Botany Bay does not allow pets, so you’ll have to leave the furry friends behind. Shell removal is also prohibited.

Botany Bay trees
Ancient live oaks can be seen throughout the property.

Botany Bay is open from sunrise to sunset. It is closed Tuesdays and for scheduled hunts.

The plantation is located on Botany Bay Road on Edisto Island. This road is home to the most photographed oak tree canopy in the area. Once in the park, visitors must check in at the information kiosk. A map is available with very informative descriptions of every aspect of the plantation.

Botany Bay horse friendly
Bring your horses for a fun day at Botany Bay.

When you continue the driving tour you will see a house, pasture and barn on the right. Horse trailers can park and check in here for trail riding. This was the winter home of the last owner of the property. It is currently the DNR property manager’s home.

Just ahead, at the bend in the road, take a right and park to access the beach and Indian Point. A path leads to Hammock Island, a barrier island that is covered in shells. Remember, no shells can be removed. Beach combers get creative with their shell finds and hang them in the palms and oaks along the beach.

Time your walk on the beach with low tide. The beach disappears when the tide rolls in.

Botany Bay shells
Finding shells is enjoyable, but they can not be removed from the beach.

After leaving the beach visitors enter what was once the grounds of Bleak Hall Planation. Remaining are two out buildings and a well. The larger white building had multiple purposes, including an ice house, carriage house and general storage. The smaller building was a gardener’s shed. This building is made from tabby, which is made from oyster shells.

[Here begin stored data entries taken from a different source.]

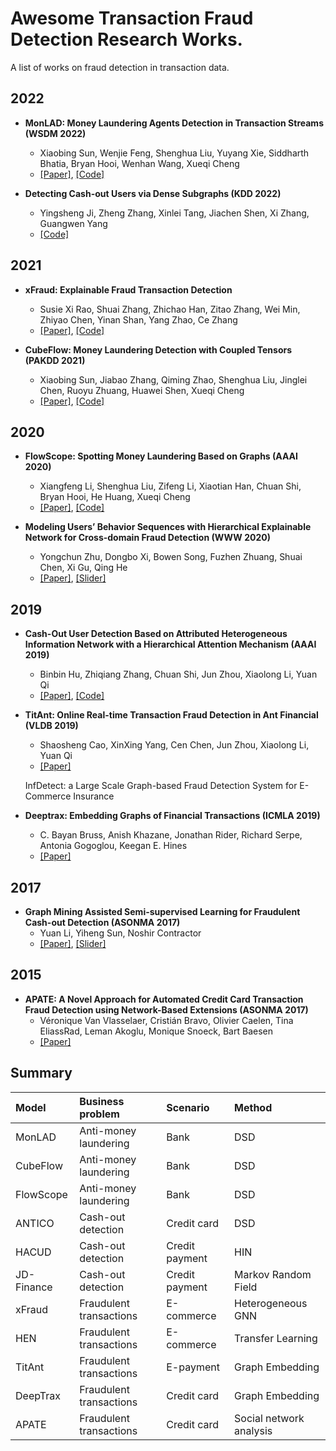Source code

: # Awesome Transaction Fraud Detection Research Works.

A list of works on fraud detection in transaction data. 

## 2022
- **MonLAD: Money Laundering Agents Detection in Transaction Streams (WSDM 2022)**
  - Xiaobing Sun, Wenjie Feng, Shenghua Liu, Yuyang Xie, Siddharth Bhatia, Bryan Hooi, Wenhan Wang, Xueqi Cheng
  - [[Paper]](https://shenghua-liu.github.io/papers/wsdm2022-monlad.pdf), [[Code]](https://github.com/BGT-M/MonLAD)

- **Detecting Cash-out Users via Dense Subgraphs (KDD 2022)**
  - Yingsheng Ji, Zheng Zhang, Xinlei Tang, 
Jiachen Shen, Xi Zhang, Guangwen Yang
  - [[Code]](https://github.com/transcope/antico)

## 2021
- **xFraud: Explainable Fraud Transaction Detection**
  - Susie Xi Rao, Shuai Zhang, Zhichao Han, Zitao Zhang, Wei Min, Zhiyao Chen, Yinan Shan, Yang Zhao, Ce Zhang
  - [[Paper]](https://drive.google.com/file/d/1OS-iB82tRSM6jbnBiEKbQ87hTeRDfX9K/view), [[Code]](https://github.com/eBay/xFraud/)

- **CubeFlow: Money Laundering Detection with Coupled Tensors (PAKDD 2021)**
  - Xiaobing Sun, Jiabao Zhang, Qiming Zhao, Shenghua Liu, Jinglei Chen, Ruoyu Zhuang, Huawei Shen, Xueqi Cheng  
  - [[Paper]](https://shenghua-liu.github.io/papers/cubeflow-pakdd2021.pdf), [[Code]](https://github.com/BGT-M/spartan2-tutorials/blob/master/CubeFlow.ipynb)

## 2020

- **FlowScope: Spotting Money Laundering Based on Graphs (AAAI 2020)**
  - Xiangfeng Li, Shenghua Liu, Zifeng Li, Xiaotian Han, Chuan Shi, Bryan Hooi, He Huang, Xueqi Cheng
  - [[Paper]](https://shenghua-liu.github.io/papers/aaai2020cr-flowscope.pdf), [[Code]](https://github.com/aplaceof/FlowScope)

- **Modeling Users’ Behavior Sequences with Hierarchical Explainable Network for Cross-domain Fraud Detection (WWW 2020)**
  - Yongchun Zhu, Dongbo Xi, Bowen Song, Fuzhen Zhuang, Shuai Chen, Xi Gu, Qing He
  - [[Paper]](https://www.researchgate.net/profile/Bowen-Song-13/publication/341123092_Modeling_Users'_Behavior_Sequences_with_Hierarchical_Explainable_Network_for_Cross-domain_Fraud_Detection/links/60004b76299bf1408893f900/Modeling-Users-Behavior-Sequences-with-Hierarchical-Explainable-Network-for-Cross-domain-Fraud-Detection.pdf), [[Slider]](https://easezyc.github.io/data/WWW20_HEN_slides.pdf)
  
## 2019

- **Cash-Out User Detection Based on Attributed Heterogeneous Information Network with a Hierarchical Attention Mechanism (AAAI 2019)**
  - Binbin Hu, Zhiqiang Zhang, Chuan Shi, Jun Zhou, Xiaolong Li, Yuan Qi
  - [[Paper]](http://www.shichuan.org/doc/64.pdf), [[Code]](https://github.com/safe-graph/DGFraud)

- **TitAnt: Online Real-time Transaction Fraud Detection in Ant Financial (VLDB 2019)**
  - Shaosheng Cao, XinXing Yang, Cen Chen, Jun Zhou, Xiaolong Li, Yuan Qi  
  - [[Paper]](http://www.vldb.org/pvldb/vol12/p2082-cao.pdf)

  InfDetect: a Large Scale Graph-based Fraud Detection System for E-Commerce Insurance

- **Deeptrax: Embedding Graphs of Financial Transactions (ICMLA 2019)**
  - C. Bayan Bruss, Anish Khazane, Jonathan Rider, Richard Serpe, Antonia Gogoglou, Keegan E. Hines
  - [[Paper]](https://arxiv.org/pdf/1907.07225.pdf)

## 2017
- **Graph Mining Assisted Semi-supervised Learning for Fraudulent Cash-out Detection (ASONMA 2017)**
  - Yuan Li, Yiheng Sun, Noshir Contractor
  - [[Paper]](https://nosh.northwestern.edu/wp-content/uploads/2020/10/Graph-mining-assisted-semi-supervised-learning-for-fraudulent-cash-out-detection.pdf), [[Slider]](https://nosh.northwestern.edu/wp-content/uploads/2017/08/asonam2017-graph-mining.pdf)

## 2015
- **APATE: A Novel Approach for Automated Credit Card Transaction Fraud Detection using Network-Based Extensions (ASONMA 2017)**
  - Véronique Van Vlasselaer, Cristián Bravo, Olivier Caelen, Tina EliassRad, Leman Akoglu, Monique Snoeck, Bart Baesen
  - [[Paper]](http://www.eliassi.org/papers/vanvlasselaer_dss2015.pdf)


## Summary

| Model | Business problem | Scenario | Method |
| :---- | :---- | :---- | :---- | 
| MonLAD | Anti-money laundering | Bank | DSD |
| CubeFlow | Anti-money laundering | Bank | DSD |
| FlowScope | Anti-money laundering | Bank | DSD |
| ANTICO | Cash-out detection | Credit card | DSD |
| HACUD  | Cash-out detection | Credit payment | HIN |
| JD-Finance | Cash-out detection | Credit payment | Markov Random Field |
| xFraud | Fraudulent transactions | E-commerce | Heterogeneous GNN |
| HEN | Fraudulent transactions | E-commerce | Transfer Learning |
| TitAnt | Fraudulent transactions | E-payment | Graph Embedding |
| DeepTrax | Fraudulent transactions | Credit card | Graph Embedding |
| APATE | Fraudulent transactions | Credit card | Social network analysis |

Another tabby building sits just past the Bleak Hall home site. It was used as a barn and equipment shed. After proceeding past the barn, visitors can look for wildlife in the agricultural fields. More wildlife viewing can be found past live oak trees that border Ocella Creek.

Botany Bay ice house
Botany Bay’s ice house.

A cottage chimney that dates to 1893 still stands near Ocella Creek. Picnic Pond is located on the left after the cottage ruins. This pond was dug to build dikes on the property. This is a great spot to view wood ducks and the occasional alligator. Next you cross the dike. On the left isJason’s Lake, and the Ocella Creek is on the right. The road continues left, but you can follow the signs to Sea Cloud Landing on Ocella Creek. Kayaks and canoes can be launched here. Boats must be brought in on car tops. No trailers allowed. Ospreys and eagles hunt here regularly. Pelicans also spend time here.

Botany Bay brown pelican
A brown pelican stands watch near the water’s edge.

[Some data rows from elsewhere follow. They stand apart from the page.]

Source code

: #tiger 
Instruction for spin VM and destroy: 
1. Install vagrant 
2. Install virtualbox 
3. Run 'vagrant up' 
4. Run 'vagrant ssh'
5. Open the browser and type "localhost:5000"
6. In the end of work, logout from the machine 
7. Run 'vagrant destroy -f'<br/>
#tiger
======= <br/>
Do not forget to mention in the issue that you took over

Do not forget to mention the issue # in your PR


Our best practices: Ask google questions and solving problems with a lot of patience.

Sea Cloud Plantation sits on the other side of the dike. Agricultural fields are planted and maintained for wildlife. Just past the fields sits the ruins of the Sea Cloud Plantation house. The brick foundation is all that remains of what was once an elegant home with a ballroom that graced the entire third floor. As the driving tour continues to the other side of Jason’s Lake, the ruins of a bee hive well (that was built around 1825) can be seen.

Botany Bay drive
Visitors get to enjoy the canopy one last time as they exit Botany Bay.

The road continues through a pine-hardwood forest. When the road ends, a left turn takes you back toward the beach, a right takes you out of the plantation.

Botany Bay Wildlife Management Area is a great place to spend a day. Bring a picnic, beach chairs and kayaks. Explore the wonders of the South Carolina Lowcountry plantation style!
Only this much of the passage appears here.